This is the boardwalk through the wetlands at Huntley Meadows Park.
At present, there are two large beaver lodges just off the path -- including a new one since we last visited, though we didn't see any beavers awake.
We did, however, see evidence of very recent beaver activity.
We also saw herons, who appeared to have no problem catching fish even though it's November...
...and turtles sunning themselves, unfazed by the cooler water...
...and Canada geese nibbling on whatever's still green in the water.
The leaves are further past peak here than near the Chesapeake Bay, but still very pretty.
Here are my kids with what's left of the fallen tree where we used to photograph them when it was upright.

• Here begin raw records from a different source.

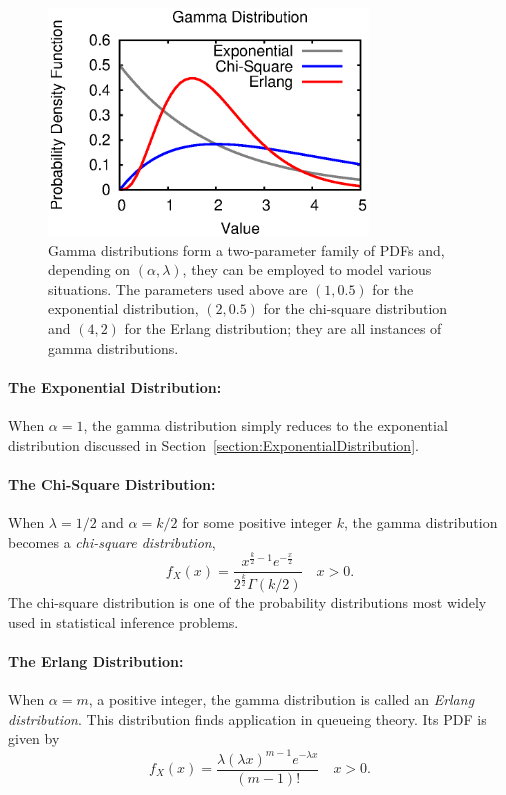 \begin{figure}[ht]
\begin{center}
\includegraphics[width=8.5cm]{Figures/8chapter/gamma_pdf}
\end{center}
\caption{Gamma distributions form a two-parameter family of PDFs and, depending on $(\alpha, \lambda)$, they can be employed to model various situations.
The parameters used above are $(1, 0.5)$ for the exponential distribution, $(2, 0.5)$ for the chi-square distribution and $(4, 2)$ for the Erlang distribution;
they are all instances of gamma distributions.}
\label{figure:GammaDistribution}
\end{figure}

\paragraph{The Exponential Distribution:}
When $\alpha = 1$, the gamma distribution simply reduces to the exponential distribution discussed in Section~\ref{section:ExponentialDistribution}.

\paragraph{The Chi-Square Distribution:}
When $\lambda = 1/2$ and $\alpha = k/2$ for some positive integer $k$, the gamma distribution becomes a \emph{chi-square distribution},
\begin{equation*}
f_X (x) = \frac{x^{\frac{k}{2} - 1} e^{-\frac{x}{2}}}{2^{\frac{k}{2}}\Gamma (k/2)} \quad  x > 0.
\end{equation*}
The chi-square distribution is one of the probability distributions most widely used in statistical inference problems.


\paragraph{The Erlang Distribution:}
When $\alpha = m$, a positive integer, the gamma distribution is called an \emph{Erlang distribution}.
This distribution finds application in queueing theory.
Its PDF is given by
\begin{equation*}
f_X (x) = \frac{\lambda (\lambda x)^{m - 1} e^{-\lambda x}}{(m-1)!} \quad  x > 0.
\end{equation*}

On the way home we stopped at Michael's so I could get a couple of things on sale and again got to see an amazing sunset from the road, accompanied by a huge flock of black birds flying over the highway. Then we went to get haircuts; Adam said, "On my list of things I'd like to do, getting a haircut falls nicely below being held hostage in a bank robbery," but we subjected him anyway, and now Daniel has slightly more respectable hair for a college interview on Monday. We watched The Simpsons, which was one of the sillier ones, then Boardwalk Empire, in which Margaret asserted herself nicely but unfortunately about her desire as a consumer rather than Prohibition, women's suffrage, or something that matters. I worry about the women on the show; I know which men they can and can't kill based on historical records, but neither Margaret nor Darmody's fiancee has much of a paper trail. I had to root for the Giants to beat Dallas so Michael Vick won't win the division, and the Cowboys won! Ugh!